According to NASA, Juno captured this image when the spacecraft was 11,747 miles (18,906 km) above Jupiter’s clouds, or roughly the distance between New York City and Perth, Australia.
It was taken on 24 October when Juno was performing its ninth close flyby of the gas giant and the image was processed using data from the JunoCam imager by space enthusiasts Gerald Eichstädt and Seán Doran. One pixel represents around 7.75 miles (12.5km).
“Because of the Juno-Jupiter-Sun angle when the spacecraft captured this image, the higher-altitude clouds can be seen casting shadows on their surroundings,” NASA explained. “The behavior is most easily observable in the whitest regions in the image, but also in a few isolated spots in both the bottom and right areas of the image.”
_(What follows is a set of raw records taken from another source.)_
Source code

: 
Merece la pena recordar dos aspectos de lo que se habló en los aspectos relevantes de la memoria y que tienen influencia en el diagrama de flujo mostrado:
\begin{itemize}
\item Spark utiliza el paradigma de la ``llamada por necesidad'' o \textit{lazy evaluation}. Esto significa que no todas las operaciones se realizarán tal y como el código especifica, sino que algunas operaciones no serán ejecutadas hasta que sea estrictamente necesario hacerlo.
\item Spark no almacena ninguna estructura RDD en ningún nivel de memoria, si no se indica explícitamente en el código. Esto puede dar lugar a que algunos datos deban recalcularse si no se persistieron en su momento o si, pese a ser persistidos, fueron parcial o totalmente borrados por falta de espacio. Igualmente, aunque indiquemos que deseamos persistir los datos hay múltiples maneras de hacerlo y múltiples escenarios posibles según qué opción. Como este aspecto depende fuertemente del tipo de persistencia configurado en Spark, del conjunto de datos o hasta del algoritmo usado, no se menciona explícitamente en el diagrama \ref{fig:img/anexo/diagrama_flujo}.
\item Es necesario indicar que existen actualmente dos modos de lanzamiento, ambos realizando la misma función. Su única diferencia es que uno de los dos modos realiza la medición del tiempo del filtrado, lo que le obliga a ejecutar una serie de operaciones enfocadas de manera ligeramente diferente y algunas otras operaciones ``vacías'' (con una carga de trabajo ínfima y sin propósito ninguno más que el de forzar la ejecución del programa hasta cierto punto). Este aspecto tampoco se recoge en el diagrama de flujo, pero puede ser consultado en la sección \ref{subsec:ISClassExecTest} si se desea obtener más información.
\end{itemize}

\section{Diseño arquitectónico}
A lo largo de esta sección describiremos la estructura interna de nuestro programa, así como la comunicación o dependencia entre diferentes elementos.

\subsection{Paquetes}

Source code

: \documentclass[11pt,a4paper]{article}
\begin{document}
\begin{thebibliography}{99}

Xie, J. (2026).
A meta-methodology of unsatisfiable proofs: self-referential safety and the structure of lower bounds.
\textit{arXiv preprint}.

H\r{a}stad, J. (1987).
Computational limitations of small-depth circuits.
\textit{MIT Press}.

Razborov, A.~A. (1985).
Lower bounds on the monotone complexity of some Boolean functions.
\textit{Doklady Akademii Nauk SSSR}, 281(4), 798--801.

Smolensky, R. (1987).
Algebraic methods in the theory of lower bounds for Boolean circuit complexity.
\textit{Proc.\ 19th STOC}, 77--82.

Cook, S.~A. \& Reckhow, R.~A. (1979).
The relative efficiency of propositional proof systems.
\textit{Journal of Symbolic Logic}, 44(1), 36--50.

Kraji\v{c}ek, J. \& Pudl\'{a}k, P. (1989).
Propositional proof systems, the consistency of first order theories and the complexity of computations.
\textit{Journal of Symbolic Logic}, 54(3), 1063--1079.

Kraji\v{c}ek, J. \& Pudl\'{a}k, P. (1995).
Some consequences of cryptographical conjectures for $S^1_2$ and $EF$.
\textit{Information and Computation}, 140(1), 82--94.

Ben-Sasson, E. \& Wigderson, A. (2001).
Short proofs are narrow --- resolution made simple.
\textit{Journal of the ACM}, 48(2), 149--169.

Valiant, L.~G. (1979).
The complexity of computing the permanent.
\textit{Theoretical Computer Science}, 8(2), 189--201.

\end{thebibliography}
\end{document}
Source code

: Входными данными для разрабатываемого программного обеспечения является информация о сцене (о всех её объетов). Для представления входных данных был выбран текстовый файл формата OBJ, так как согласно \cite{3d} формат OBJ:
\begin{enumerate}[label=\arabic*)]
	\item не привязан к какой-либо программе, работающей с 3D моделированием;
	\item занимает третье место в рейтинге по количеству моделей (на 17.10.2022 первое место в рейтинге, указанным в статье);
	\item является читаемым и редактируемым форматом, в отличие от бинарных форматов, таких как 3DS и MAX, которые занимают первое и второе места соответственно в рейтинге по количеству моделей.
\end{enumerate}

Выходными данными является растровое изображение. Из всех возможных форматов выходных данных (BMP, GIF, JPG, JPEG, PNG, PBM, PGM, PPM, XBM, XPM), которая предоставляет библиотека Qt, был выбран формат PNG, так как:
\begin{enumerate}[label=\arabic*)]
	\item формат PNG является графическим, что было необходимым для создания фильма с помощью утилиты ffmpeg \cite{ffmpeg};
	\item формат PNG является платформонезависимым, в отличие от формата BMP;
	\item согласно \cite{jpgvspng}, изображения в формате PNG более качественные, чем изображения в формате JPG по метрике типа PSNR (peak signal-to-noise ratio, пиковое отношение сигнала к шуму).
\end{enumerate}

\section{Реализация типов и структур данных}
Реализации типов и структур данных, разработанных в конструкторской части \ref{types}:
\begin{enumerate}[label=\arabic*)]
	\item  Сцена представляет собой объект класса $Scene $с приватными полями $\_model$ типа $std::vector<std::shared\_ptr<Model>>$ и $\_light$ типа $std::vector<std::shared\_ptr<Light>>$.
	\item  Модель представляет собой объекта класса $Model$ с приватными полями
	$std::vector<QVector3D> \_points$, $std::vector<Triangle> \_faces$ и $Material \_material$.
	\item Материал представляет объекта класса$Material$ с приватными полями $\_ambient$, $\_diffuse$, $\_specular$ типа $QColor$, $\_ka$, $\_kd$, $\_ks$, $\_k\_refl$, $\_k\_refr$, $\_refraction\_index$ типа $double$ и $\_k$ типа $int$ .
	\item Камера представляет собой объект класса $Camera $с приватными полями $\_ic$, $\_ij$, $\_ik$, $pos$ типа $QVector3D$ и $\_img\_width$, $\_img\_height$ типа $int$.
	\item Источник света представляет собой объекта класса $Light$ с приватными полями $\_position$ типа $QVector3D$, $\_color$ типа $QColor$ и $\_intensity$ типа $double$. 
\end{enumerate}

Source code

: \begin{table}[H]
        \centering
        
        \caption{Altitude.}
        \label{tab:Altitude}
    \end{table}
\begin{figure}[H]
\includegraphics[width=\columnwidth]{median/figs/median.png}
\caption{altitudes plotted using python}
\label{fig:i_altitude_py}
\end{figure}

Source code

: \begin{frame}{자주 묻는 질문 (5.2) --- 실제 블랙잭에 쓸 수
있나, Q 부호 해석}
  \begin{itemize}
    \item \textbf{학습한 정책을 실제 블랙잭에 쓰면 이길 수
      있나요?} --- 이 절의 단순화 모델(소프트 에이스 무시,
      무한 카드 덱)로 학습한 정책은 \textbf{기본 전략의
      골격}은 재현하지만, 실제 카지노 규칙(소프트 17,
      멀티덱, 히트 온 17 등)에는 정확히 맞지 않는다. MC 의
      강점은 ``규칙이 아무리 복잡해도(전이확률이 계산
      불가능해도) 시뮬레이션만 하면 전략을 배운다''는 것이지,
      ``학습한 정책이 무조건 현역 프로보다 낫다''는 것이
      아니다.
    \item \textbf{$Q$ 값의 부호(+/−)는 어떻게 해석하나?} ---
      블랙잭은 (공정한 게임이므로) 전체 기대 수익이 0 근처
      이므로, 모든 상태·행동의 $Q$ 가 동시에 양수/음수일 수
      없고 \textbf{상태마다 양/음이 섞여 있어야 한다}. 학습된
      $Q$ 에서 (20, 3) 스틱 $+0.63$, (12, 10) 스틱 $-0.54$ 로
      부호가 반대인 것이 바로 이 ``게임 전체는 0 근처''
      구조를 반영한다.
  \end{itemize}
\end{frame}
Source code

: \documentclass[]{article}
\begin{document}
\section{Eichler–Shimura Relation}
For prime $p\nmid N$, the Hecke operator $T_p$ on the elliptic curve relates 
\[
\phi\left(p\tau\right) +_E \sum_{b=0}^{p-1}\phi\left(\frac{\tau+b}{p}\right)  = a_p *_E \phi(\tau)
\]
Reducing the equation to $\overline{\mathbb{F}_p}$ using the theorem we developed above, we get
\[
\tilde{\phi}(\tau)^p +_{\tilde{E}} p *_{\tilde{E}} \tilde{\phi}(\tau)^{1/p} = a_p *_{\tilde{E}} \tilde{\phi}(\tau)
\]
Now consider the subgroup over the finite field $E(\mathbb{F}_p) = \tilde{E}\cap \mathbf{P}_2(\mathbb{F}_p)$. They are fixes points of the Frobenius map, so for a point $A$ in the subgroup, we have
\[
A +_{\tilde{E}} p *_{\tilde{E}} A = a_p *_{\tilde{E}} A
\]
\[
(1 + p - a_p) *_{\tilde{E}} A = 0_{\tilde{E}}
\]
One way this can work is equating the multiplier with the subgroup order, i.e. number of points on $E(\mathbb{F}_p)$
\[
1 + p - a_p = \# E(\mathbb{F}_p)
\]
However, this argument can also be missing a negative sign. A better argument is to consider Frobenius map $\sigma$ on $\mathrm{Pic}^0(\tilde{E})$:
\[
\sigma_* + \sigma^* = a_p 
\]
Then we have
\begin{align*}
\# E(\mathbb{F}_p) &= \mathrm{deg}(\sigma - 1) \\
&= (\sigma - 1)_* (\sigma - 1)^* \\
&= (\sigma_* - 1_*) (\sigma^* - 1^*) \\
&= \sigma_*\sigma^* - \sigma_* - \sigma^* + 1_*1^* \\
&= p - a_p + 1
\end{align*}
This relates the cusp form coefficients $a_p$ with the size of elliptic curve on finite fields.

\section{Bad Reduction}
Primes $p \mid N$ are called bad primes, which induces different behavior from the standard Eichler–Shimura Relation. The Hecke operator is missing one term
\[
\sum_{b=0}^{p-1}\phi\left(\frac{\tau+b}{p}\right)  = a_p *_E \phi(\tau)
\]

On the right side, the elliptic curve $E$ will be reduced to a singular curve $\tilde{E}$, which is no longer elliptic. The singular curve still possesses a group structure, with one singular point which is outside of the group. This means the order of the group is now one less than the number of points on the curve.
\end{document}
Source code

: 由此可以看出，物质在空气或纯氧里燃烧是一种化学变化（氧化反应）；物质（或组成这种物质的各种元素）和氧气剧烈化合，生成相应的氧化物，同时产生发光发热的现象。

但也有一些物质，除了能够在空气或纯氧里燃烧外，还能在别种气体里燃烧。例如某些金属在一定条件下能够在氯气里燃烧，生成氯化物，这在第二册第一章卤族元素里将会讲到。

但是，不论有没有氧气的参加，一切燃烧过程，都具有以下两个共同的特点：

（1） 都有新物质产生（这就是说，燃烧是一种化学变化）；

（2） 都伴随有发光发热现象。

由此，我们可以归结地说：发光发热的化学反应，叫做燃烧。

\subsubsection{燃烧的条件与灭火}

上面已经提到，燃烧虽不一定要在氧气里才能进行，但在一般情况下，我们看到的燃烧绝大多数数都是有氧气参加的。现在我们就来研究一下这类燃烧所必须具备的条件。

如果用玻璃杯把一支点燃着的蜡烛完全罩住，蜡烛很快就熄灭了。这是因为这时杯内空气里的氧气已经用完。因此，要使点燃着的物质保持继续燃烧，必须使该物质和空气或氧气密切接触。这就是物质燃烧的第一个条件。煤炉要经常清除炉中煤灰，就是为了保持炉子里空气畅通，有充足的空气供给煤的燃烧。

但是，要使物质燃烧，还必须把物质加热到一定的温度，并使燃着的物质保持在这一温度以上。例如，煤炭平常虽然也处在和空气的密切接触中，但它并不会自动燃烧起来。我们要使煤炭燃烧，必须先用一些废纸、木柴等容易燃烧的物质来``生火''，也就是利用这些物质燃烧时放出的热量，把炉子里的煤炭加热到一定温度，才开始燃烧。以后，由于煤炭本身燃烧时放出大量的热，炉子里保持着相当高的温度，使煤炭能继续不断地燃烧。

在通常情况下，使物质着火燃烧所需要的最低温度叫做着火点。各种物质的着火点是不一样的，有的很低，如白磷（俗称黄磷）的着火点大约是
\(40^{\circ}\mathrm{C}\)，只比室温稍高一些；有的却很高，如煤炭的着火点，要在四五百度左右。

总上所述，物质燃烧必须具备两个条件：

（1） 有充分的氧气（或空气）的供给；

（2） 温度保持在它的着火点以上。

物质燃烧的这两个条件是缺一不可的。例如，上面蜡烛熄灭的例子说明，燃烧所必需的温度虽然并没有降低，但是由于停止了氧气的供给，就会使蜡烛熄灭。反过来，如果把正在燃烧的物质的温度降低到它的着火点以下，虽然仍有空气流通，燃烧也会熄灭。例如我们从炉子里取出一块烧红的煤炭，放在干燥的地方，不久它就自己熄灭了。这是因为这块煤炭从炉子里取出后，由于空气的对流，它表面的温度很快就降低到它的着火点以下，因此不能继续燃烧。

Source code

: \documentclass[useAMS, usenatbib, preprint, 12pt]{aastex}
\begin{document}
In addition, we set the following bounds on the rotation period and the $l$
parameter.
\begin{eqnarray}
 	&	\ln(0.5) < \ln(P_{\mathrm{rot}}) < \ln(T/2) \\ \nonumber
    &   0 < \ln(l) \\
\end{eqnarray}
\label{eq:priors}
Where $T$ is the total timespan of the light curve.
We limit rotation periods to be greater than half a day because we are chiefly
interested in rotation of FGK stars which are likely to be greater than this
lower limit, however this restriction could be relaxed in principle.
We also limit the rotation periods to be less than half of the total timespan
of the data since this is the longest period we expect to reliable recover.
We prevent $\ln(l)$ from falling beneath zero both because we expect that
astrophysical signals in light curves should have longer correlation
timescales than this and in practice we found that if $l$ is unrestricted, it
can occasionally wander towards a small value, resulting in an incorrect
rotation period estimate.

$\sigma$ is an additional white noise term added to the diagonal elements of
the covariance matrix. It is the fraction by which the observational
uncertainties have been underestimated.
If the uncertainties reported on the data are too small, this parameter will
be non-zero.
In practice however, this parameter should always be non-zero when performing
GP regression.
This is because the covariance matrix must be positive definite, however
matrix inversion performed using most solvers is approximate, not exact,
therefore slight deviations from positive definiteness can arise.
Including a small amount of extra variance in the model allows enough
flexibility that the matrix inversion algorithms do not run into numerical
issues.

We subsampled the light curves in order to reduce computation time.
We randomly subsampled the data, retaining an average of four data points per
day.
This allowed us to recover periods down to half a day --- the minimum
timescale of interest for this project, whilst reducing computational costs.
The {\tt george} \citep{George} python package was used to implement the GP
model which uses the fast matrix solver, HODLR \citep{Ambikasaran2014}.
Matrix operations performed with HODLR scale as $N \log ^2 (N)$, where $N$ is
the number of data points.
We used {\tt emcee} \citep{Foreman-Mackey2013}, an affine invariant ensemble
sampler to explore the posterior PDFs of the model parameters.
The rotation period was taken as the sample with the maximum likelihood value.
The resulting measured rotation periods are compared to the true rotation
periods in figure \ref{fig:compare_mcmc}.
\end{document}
Juno launched in August 2011 to probe beneath Jupiter’s cloud cover and study its auroras. A flyby in April revealed the planet’s now famous Great Red Spot, which is 1.3 times as wide as Earth, in glorious detail.
Since its arrival, NASA has been releasing raw images of the planet’s varied landscape and features to allow astronomers and photographers to process them. All of the shots were captured by Junocam, a wide-angle camera in polar orbit around the giant planet.
Juno has also been using its sensors to capture the sounds of Jupiter.
In September last year, the spacecraft used a Radio/Plasma Wave Experiment to recorded the radio waves caused by the activity of energy particles in the auroras that circle Jupiter’s north pole. The resulting recording occurred at too high a frequency for the human ear to hear, so NASA shifted it down into the audible spectrum and sped up its 13-hour duration to just 30 or so seconds. Needless to say, the results are haunting.
These “cries” into space have been known to exist for decades, but Juno finally allows NASA and its researchers to analyse them up close.